* **What is being asked**:
All lines from the one holding "2. Origin Prototype" through the last line of the entries below must be transcribed exactly, and no others. Pictures do not go in.

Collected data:
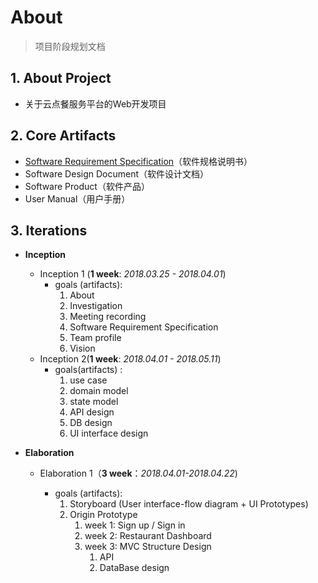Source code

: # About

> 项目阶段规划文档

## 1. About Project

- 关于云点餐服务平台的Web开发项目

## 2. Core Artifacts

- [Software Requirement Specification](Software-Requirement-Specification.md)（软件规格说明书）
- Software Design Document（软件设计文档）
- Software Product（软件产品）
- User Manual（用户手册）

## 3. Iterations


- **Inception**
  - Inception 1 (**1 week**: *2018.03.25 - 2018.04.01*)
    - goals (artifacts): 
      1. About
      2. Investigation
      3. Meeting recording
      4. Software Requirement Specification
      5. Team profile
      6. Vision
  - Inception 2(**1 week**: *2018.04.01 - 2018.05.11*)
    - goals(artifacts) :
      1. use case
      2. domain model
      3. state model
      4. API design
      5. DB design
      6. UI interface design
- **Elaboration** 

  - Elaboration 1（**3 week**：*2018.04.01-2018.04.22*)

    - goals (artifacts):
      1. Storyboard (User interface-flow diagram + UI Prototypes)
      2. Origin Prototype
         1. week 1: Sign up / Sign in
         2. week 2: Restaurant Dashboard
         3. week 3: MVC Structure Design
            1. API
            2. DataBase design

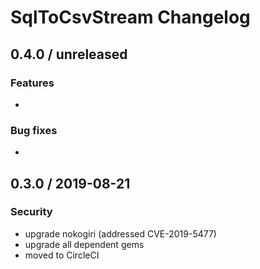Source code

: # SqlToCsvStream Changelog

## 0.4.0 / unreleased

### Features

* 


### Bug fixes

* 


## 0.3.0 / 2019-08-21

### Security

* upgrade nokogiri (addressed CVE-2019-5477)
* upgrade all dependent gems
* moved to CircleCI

* **Your response**:
      2. Origin Prototype
         1. week 1: Sign up / Sign in
         2. week 2: Restaurant Dashboard
         3. week 3: MVC Structure Design
            1. API
            2. DataBase design

Source code

: # SqlToCsvStream Changelog

## 0.4.0 / unreleased

### Features

* 


### Bug fixes

* 


## 0.3.0 / 2019-08-21

### Security

* upgrade nokogiri (addressed CVE-2019-5477)
* upgrade all dependent gems
* moved to CircleCI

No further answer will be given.